Description of the task
Repeat every entry word for word, skipping the pictures.
** Opening Working data block **
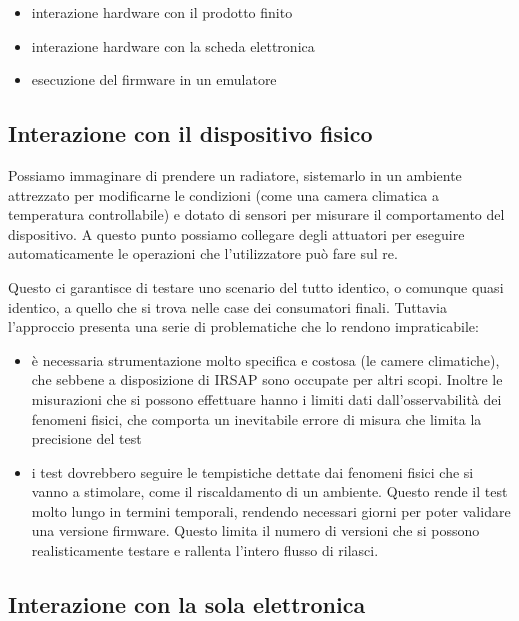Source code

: \documentclass[12pt,a4paper,twoside,titlepage]{book}
\begin{document}
\begin{itemize}
    \item interazione hardware con il prodotto finito
    \item interazione hardware con la scheda elettronica
    \item esecuzione del \gls{firmware} in un emulatore
\end{itemize}

\subsection{Interazione con il dispositivo fisico}

Possiamo immaginare di prendere un radiatore, sistemarlo in un ambiente attrezzato per 
modificarne le condizioni (come una camera climatica a temperatura controllabile) e dotato 
di sensori per misurare il comportamento del dispositivo. A questo punto possiamo collegare degli 
attuatori per eseguire automaticamente le operazioni che l'utilizzatore può fare sul \acrshort{re}. 

Questo ci garantisce di testare uno scenario del tutto identico, o comunque quasi identico, a quello  
che si trova nelle case dei consumatori finali. Tuttavia l'approccio presenta una serie di problematiche 
che lo rendono impraticabile:
\begin{itemize}
    \item è necessaria strumentazione molto specifica e costosa (le camere climatiche),
        che sebbene a disposizione di IRSAP sono occupate per altri scopi. Inoltre le misurazioni che si 
        possono effettuare hanno i limiti dati dall'osservabilità dei fenomeni fisici, che comporta un 
        inevitabile errore di misura che limita la precisione del test

    \item i test dovrebbero seguire le tempistiche dettate dai fenomeni fisici che si vanno a stimolare, 
        come il riscaldamento di un ambiente. Questo rende il test molto lungo in termini temporali, 
        rendendo necessari giorni per poter validare una versione firmware. Questo limita il numero di 
        versioni che si possono realisticamente testare e rallenta l'intero flusso di rilasci. 
\end{itemize}

\subsection{Interazione con la sola elettronica}
\end{document}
** Closing Working data block **
The completed task
Source code

: \documentclass[12pt,a4paper,twoside,titlepage]{book}
\begin{document}
\begin{itemize}
    \item interazione hardware con il prodotto finito
    \item interazione hardware con la scheda elettronica
    \item esecuzione del \gls{firmware} in un emulatore
\end{itemize}

\subsection{Interazione con il dispositivo fisico}

Possiamo immaginare di prendere un radiatore, sistemarlo in un ambiente attrezzato per 
modificarne le condizioni (come una camera climatica a temperatura controllabile) e dotato 
di sensori per misurare il comportamento del dispositivo. A questo punto possiamo collegare degli 
attuatori per eseguire automaticamente le operazioni che l'utilizzatore può fare sul \acrshort{re}. 

Questo ci garantisce di testare uno scenario del tutto identico, o comunque quasi identico, a quello  
che si trova nelle case dei consumatori finali. Tuttavia l'approccio presenta una serie di problematiche 
che lo rendono impraticabile:
\begin{itemize}
    \item è necessaria strumentazione molto specifica e costosa (le camere climatiche),
        che sebbene a disposizione di IRSAP sono occupate per altri scopi. Inoltre le misurazioni che si 
        possono effettuare hanno i limiti dati dall'osservabilità dei fenomeni fisici, che comporta un 
        inevitabile errore di misura che limita la precisione del test

    \item i test dovrebbero seguire le tempistiche dettate dai fenomeni fisici che si vanno a stimolare, 
        come il riscaldamento di un ambiente. Questo rende il test molto lungo in termini temporali, 
        rendendo necessari giorni per poter validare una versione firmware. Questo limita il numero di 
        versioni che si possono realisticamente testare e rallenta l'intero flusso di rilasci. 
\end{itemize}

\subsection{Interazione con la sola elettronica}
\end{document}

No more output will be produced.